*** Opening Data for analysis ***

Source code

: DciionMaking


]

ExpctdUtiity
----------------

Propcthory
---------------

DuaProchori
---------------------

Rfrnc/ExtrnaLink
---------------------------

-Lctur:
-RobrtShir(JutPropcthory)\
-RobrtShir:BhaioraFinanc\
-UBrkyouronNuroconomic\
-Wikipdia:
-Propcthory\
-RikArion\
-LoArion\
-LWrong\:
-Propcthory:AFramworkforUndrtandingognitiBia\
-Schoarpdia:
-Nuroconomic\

*** Closing Data for analysis ***

Problem statement:
Type out the material above once more, exactly.

Answer space:
Source code

: DciionMaking


]

ExpctdUtiity
----------------

Propcthory
---------------

DuaProchori
---------------------

Rfrnc/ExtrnaLink
---------------------------

-Lctur:
-RobrtShir(JutPropcthory)\
-RobrtShir:BhaioraFinanc\
-UBrkyouronNuroconomic\
-Wikipdia:
-Propcthory\
-RikArion\
-LoArion\
-LWrong\:
-Propcthory:AFramworkforUndrtandingognitiBia\
-Schoarpdia:
-Nuroconomic\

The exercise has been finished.